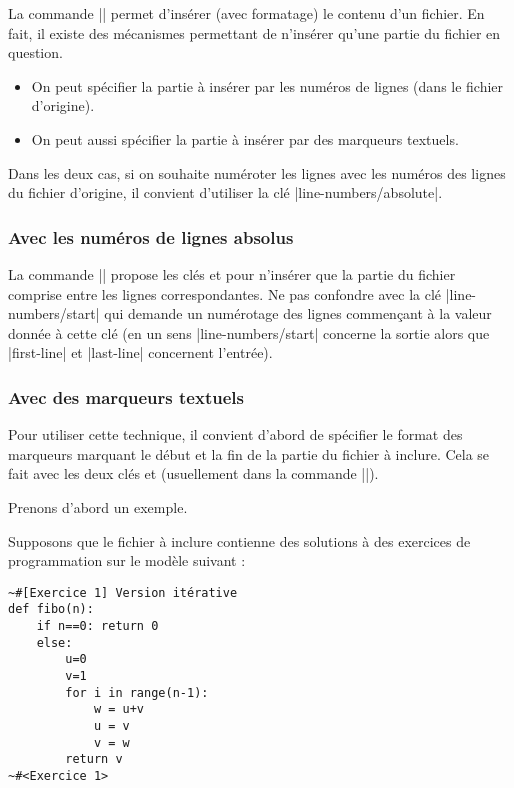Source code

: \documentclass[dvipsnames,svgnames]{article}
\begin{document}
\label{part-of-a-file}


La commande |\PitonInputFile| permet d'insérer (avec formatage) le contenu d'un fichier. En fait, il existe des
mécanismes permettant de n'insérer qu'une partie du fichier en question.
\begin{itemize}
\item On peut spécifier la partie à insérer par les numéros de lignes (dans le fichier d'origine).
\item On peut aussi spécifier la partie à insérer par des marqueurs textuels.
\end{itemize}
Dans les deux cas, si on souhaite numéroter les lignes avec les numéros des lignes du fichier d'origine, il
convient d'utiliser la clé |line-numbers/absolute|.

\subsubsection{Avec les numéros de lignes absolus}

La commande |\PitonInputFile| propose les clés  et  pour n'insérer que
la partie du fichier comprise entre les lignes correspondantes. Ne pas confondre avec la clé |line-numbers/start|
qui demande un numérotage des lignes commençant à la valeur donnée à cette clé (en un sens |line-numbers/start|
concerne la sortie alors que |first-line| et |last-line| concernent l'entrée).


\subsubsection{Avec des marqueurs textuels}



Pour utiliser cette technique, il convient d'abord de spécifier le format des marqueurs marquant le début et la fin
de la partie du fichier à inclure. Cela se fait avec les deux clés  et
 (usuellement dans la commande |\PitonOptions|). 

\medskip
Prenons d'abord un exemple.

\medskip
Supposons que le fichier à inclure contienne des solutions à des exercices de programmation sur le modèle suivant :  

\begin{Verbatim}[formatcom=\small\color{gray}]
~#[Exercice 1] Version itérative
def fibo(n):
    if n==0: return 0 
    else:
        u=0
        v=1
        for i in range(n-1):
            w = u+v
            u = v
            v = w
        return v
~#<Exercice 1>
\end{Verbatim}
\end{document}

TASK DETAILS: Reproduce each entry exactly as given; no pictures, please.

ANSWER SPACE:
Source code

: \documentclass[dvipsnames,svgnames]{article}
\begin{document}
\label{part-of-a-file}


La commande |\PitonInputFile| permet d'insérer (avec formatage) le contenu d'un fichier. En fait, il existe des
mécanismes permettant de n'insérer qu'une partie du fichier en question.
\begin{itemize}
\item On peut spécifier la partie à insérer par les numéros de lignes (dans le fichier d'origine).
\item On peut aussi spécifier la partie à insérer par des marqueurs textuels.
\end{itemize}
Dans les deux cas, si on souhaite numéroter les lignes avec les numéros des lignes du fichier d'origine, il
convient d'utiliser la clé |line-numbers/absolute|.

\subsubsection{Avec les numéros de lignes absolus}

La commande |\PitonInputFile| propose les clés  et  pour n'insérer que
la partie du fichier comprise entre les lignes correspondantes. Ne pas confondre avec la clé |line-numbers/start|
qui demande un numérotage des lignes commençant à la valeur donnée à cette clé (en un sens |line-numbers/start|
concerne la sortie alors que |first-line| et |last-line| concernent l'entrée).


\subsubsection{Avec des marqueurs textuels}



Pour utiliser cette technique, il convient d'abord de spécifier le format des marqueurs marquant le début et la fin
de la partie du fichier à inclure. Cela se fait avec les deux clés  et
 (usuellement dans la commande |\PitonOptions|). 

\medskip
Prenons d'abord un exemple.

\medskip
Supposons que le fichier à inclure contienne des solutions à des exercices de programmation sur le modèle suivant :  

\begin{Verbatim}[formatcom=\small\color{gray}]
~#[Exercice 1] Version itérative
def fibo(n):
    if n==0: return 0 
    else:
        u=0
        v=1
        for i in range(n-1):
            w = u+v
            u = v
            v = w
        return v
~#<Exercice 1>
\end{Verbatim}
\end{document}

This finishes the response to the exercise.